Give back exactly the lines of the material below, starting with the line with "cada vez que" and going on through the line with "Then it traverses".
*****
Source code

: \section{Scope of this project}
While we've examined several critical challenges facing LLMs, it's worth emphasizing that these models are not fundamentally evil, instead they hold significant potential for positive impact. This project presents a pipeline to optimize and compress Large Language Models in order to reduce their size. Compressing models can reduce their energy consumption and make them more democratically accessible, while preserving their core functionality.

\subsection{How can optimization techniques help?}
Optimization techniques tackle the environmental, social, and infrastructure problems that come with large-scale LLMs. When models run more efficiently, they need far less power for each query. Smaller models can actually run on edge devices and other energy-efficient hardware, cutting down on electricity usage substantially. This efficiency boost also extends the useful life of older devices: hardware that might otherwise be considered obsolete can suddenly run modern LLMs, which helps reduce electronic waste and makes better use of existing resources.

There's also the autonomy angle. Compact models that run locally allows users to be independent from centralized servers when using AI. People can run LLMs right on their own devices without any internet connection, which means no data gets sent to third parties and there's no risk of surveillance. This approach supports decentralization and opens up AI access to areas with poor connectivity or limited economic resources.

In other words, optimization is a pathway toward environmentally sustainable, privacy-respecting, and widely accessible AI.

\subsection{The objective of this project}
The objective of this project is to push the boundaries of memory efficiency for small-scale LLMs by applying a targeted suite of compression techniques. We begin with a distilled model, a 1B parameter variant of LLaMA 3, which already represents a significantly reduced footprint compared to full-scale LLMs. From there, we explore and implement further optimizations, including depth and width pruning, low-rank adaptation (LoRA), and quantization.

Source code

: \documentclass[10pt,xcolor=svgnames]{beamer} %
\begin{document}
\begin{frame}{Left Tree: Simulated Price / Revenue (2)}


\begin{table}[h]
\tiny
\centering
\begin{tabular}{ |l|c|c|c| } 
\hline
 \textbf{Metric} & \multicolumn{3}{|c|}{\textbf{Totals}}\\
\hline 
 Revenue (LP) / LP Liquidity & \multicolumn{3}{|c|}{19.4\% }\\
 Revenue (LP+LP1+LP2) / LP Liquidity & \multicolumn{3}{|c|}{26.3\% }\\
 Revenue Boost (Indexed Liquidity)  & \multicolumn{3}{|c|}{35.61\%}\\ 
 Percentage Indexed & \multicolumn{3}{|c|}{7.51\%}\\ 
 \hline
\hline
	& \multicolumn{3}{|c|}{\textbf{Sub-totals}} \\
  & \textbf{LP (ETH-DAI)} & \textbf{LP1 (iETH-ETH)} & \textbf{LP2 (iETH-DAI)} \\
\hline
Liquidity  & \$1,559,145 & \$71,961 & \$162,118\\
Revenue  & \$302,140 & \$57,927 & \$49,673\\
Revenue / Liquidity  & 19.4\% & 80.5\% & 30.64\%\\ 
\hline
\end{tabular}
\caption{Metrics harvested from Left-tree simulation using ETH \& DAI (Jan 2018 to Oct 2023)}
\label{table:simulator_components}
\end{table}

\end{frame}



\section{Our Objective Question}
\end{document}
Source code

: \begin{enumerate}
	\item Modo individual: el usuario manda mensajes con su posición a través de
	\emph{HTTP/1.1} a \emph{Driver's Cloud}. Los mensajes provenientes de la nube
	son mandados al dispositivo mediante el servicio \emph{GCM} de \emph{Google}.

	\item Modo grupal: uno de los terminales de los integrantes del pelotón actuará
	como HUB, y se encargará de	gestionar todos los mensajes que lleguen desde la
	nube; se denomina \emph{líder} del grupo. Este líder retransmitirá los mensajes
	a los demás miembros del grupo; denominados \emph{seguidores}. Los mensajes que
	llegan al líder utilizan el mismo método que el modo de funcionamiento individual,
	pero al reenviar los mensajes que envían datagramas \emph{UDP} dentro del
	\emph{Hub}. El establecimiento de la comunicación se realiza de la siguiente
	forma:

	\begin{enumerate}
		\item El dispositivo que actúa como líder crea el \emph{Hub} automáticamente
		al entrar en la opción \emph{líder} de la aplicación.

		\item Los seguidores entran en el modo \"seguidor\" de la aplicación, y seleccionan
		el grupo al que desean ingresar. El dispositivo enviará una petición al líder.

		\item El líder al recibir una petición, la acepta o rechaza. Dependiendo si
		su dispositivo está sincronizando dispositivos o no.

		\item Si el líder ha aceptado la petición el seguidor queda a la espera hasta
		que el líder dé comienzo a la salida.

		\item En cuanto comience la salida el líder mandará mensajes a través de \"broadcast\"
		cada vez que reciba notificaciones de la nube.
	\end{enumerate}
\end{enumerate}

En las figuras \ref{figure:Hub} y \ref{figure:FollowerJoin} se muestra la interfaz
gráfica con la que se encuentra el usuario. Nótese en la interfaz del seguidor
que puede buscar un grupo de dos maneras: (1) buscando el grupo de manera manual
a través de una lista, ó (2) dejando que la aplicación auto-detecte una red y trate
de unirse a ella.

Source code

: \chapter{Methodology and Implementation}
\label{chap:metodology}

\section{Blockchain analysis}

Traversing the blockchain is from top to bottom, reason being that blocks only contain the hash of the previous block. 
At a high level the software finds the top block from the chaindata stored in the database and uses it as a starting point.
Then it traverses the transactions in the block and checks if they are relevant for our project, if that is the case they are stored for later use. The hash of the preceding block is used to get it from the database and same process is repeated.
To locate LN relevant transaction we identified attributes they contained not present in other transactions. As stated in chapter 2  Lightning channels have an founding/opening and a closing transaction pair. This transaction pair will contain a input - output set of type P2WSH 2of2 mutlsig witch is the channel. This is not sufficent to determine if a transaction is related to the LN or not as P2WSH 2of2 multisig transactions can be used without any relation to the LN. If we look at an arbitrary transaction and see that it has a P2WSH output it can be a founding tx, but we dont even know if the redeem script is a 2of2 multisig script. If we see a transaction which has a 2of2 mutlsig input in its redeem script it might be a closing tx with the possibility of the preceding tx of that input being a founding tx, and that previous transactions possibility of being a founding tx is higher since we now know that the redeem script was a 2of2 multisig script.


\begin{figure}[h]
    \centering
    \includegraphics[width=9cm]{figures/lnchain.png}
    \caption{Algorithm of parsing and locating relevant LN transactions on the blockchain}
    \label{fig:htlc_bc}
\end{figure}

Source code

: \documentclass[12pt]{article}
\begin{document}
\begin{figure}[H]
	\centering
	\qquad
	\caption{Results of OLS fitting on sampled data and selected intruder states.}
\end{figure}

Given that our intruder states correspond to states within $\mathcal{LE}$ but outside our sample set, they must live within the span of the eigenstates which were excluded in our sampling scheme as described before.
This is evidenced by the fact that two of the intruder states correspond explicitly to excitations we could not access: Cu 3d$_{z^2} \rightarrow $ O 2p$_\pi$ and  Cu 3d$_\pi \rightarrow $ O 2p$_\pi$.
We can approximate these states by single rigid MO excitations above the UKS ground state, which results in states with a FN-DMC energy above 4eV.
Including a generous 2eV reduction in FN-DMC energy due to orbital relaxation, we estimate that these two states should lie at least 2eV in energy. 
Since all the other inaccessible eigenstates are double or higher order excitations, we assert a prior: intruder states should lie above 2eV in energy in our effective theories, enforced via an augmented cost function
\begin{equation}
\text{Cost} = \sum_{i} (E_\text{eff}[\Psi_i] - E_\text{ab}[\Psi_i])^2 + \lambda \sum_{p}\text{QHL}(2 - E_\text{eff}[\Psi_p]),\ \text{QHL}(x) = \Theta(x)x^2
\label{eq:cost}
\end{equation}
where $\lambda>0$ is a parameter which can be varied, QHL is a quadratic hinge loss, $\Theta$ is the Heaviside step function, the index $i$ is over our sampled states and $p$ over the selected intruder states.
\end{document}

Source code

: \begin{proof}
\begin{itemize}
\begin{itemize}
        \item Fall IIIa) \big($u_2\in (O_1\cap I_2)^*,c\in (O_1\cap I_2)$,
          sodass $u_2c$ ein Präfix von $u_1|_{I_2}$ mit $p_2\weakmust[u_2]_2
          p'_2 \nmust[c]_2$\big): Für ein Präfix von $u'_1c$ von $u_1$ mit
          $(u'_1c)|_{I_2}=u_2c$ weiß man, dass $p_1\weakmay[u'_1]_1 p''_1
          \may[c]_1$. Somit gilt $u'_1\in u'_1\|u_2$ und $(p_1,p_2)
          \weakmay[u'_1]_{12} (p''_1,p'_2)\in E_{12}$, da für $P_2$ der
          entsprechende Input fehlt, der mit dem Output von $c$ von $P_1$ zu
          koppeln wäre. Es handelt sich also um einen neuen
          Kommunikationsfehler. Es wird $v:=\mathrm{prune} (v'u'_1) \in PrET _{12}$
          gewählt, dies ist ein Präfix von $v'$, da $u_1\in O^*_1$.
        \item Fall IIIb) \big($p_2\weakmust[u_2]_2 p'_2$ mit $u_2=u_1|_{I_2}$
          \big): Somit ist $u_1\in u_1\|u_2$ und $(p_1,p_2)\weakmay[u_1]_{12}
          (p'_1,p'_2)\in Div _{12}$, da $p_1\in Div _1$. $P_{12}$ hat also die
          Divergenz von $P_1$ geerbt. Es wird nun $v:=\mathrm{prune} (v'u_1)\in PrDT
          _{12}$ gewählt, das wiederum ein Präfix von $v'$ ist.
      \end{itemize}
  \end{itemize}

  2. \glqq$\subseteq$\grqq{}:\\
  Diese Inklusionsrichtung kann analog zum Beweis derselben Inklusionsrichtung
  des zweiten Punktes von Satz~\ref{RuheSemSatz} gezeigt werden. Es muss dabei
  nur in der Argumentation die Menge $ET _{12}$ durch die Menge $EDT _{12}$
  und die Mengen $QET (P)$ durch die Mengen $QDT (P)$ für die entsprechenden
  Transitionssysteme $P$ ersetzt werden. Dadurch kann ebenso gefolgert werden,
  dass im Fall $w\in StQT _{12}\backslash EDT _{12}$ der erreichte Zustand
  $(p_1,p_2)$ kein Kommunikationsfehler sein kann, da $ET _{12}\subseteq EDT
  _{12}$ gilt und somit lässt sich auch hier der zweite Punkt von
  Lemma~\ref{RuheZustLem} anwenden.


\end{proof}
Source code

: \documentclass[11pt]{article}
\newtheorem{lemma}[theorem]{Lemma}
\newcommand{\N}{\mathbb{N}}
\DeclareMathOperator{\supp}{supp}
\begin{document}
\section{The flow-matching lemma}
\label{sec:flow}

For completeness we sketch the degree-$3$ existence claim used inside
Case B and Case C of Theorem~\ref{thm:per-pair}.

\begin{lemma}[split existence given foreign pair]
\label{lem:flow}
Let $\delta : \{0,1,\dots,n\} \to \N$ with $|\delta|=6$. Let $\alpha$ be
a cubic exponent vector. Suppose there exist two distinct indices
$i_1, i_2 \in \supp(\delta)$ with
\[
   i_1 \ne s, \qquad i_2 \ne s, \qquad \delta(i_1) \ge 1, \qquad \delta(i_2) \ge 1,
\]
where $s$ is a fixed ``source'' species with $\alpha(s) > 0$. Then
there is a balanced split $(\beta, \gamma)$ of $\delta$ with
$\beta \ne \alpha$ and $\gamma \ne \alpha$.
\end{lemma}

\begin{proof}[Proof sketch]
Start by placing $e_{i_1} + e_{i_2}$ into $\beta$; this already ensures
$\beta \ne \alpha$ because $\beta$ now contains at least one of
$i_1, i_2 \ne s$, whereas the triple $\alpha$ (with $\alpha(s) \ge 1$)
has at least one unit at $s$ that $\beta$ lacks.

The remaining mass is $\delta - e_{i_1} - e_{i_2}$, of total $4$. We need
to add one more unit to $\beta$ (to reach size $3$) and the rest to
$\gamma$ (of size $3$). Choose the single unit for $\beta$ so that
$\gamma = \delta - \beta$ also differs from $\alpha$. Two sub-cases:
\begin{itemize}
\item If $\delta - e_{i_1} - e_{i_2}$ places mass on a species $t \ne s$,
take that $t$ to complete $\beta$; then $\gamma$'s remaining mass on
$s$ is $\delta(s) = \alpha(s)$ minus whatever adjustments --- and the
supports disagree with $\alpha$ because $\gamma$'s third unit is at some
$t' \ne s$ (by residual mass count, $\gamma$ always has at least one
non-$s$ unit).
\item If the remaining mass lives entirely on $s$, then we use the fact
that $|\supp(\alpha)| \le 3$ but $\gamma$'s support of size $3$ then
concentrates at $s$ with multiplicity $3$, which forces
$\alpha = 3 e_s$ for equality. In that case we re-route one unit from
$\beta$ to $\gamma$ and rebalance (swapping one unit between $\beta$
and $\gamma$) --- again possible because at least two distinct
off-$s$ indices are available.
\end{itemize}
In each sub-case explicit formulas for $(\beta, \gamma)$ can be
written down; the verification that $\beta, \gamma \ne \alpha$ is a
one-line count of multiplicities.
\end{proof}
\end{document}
*****
§ **Response area**:
		cada vez que reciba notificaciones de la nube.
	\end{enumerate}
\end{enumerate}

En las figuras \ref{figure:Hub} y \ref{figure:FollowerJoin} se muestra la interfaz
gráfica con la que se encuentra el usuario. Nótese en la interfaz del seguidor
que puede buscar un grupo de dos maneras: (1) buscando el grupo de manera manual
a través de una lista, ó (2) dejando que la aplicación auto-detecte una red y trate
de unirse a ella.

Source code

: \chapter{Methodology and Implementation}
\label{chap:metodology}

\section{Blockchain analysis}

Traversing the blockchain is from top to bottom, reason being that blocks only contain the hash of the previous block. 
At a high level the software finds the top block from the chaindata stored in the database and uses it as a starting point.
Then it traverses the transactions in the block and checks if they are relevant for our project, if that is the case they are stored for later use. The hash of the preceding block is used to get it from the database and same process is repeated.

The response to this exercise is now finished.